#### Task details
Every line of the material below in which "Download" shows up is to be located and copied.
======== Data provided ========
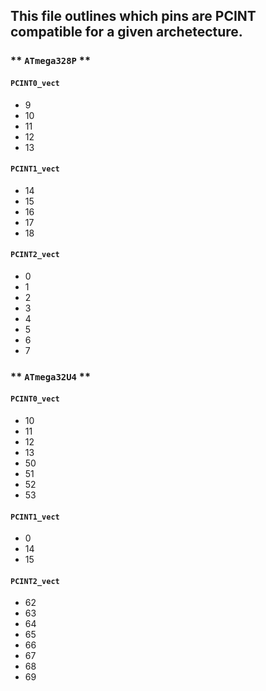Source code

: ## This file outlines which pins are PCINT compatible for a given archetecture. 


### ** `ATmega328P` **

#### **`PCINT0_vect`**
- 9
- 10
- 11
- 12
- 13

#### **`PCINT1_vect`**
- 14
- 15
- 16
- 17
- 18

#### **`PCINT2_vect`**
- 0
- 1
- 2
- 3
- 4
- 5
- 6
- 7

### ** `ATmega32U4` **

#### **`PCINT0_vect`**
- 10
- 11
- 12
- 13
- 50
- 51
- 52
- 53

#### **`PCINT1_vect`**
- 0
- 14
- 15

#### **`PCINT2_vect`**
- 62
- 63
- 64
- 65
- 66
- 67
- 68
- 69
========
======== Data provided ========
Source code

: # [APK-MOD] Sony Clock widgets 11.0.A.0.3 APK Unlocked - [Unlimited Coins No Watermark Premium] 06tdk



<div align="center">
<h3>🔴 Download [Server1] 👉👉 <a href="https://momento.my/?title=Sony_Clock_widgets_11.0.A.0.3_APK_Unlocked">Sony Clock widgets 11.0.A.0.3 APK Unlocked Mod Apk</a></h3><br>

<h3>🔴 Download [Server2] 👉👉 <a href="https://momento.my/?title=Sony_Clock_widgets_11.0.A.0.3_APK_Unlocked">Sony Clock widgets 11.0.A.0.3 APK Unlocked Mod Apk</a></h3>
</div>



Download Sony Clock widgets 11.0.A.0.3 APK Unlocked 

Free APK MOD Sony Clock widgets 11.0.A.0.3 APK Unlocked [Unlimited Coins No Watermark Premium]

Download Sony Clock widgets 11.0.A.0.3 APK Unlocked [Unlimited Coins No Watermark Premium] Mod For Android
========
======== Data provided ========
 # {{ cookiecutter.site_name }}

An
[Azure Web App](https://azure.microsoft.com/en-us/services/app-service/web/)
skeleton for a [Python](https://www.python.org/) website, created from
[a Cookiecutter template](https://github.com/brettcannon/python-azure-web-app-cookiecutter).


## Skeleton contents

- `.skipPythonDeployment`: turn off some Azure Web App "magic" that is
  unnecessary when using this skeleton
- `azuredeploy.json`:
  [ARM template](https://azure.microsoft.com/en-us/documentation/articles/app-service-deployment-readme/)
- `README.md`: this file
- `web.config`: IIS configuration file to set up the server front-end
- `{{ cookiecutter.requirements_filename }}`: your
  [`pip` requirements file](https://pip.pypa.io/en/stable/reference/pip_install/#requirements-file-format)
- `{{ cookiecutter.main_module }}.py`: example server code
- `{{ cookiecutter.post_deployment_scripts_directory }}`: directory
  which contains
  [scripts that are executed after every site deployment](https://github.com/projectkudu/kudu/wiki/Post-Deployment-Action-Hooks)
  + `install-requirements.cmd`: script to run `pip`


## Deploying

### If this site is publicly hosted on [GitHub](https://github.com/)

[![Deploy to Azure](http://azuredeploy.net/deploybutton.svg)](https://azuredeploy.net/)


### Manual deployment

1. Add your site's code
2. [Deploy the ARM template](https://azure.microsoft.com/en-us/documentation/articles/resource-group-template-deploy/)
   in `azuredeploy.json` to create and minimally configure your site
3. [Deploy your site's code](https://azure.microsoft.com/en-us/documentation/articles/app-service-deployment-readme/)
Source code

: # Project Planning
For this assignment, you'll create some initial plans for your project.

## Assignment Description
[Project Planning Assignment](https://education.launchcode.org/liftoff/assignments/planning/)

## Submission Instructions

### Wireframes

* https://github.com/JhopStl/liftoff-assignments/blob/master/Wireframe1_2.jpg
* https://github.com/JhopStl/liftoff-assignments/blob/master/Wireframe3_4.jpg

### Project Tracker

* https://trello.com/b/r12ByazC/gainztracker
========
#### Written answer
<h3>🔴 Download [Server1] 👉👉 <a href="https://momento.my/?title=Sony_Clock_widgets_11.0.A.0.3_APK_Unlocked">Sony Clock widgets 11.0.A.0.3 APK Unlocked Mod Apk</a></h3><br>
<h3>🔴 Download [Server2] 👉👉 <a href="https://momento.my/?title=Sony_Clock_widgets_11.0.A.0.3_APK_Unlocked">Sony Clock widgets 11.0.A.0.3 APK Unlocked Mod Apk</a></h3>
Download Sony Clock widgets 11.0.A.0.3 APK Unlocked 
Download Sony Clock widgets 11.0.A.0.3 APK Unlocked [Unlimited Coins No Watermark Premium] Mod For Android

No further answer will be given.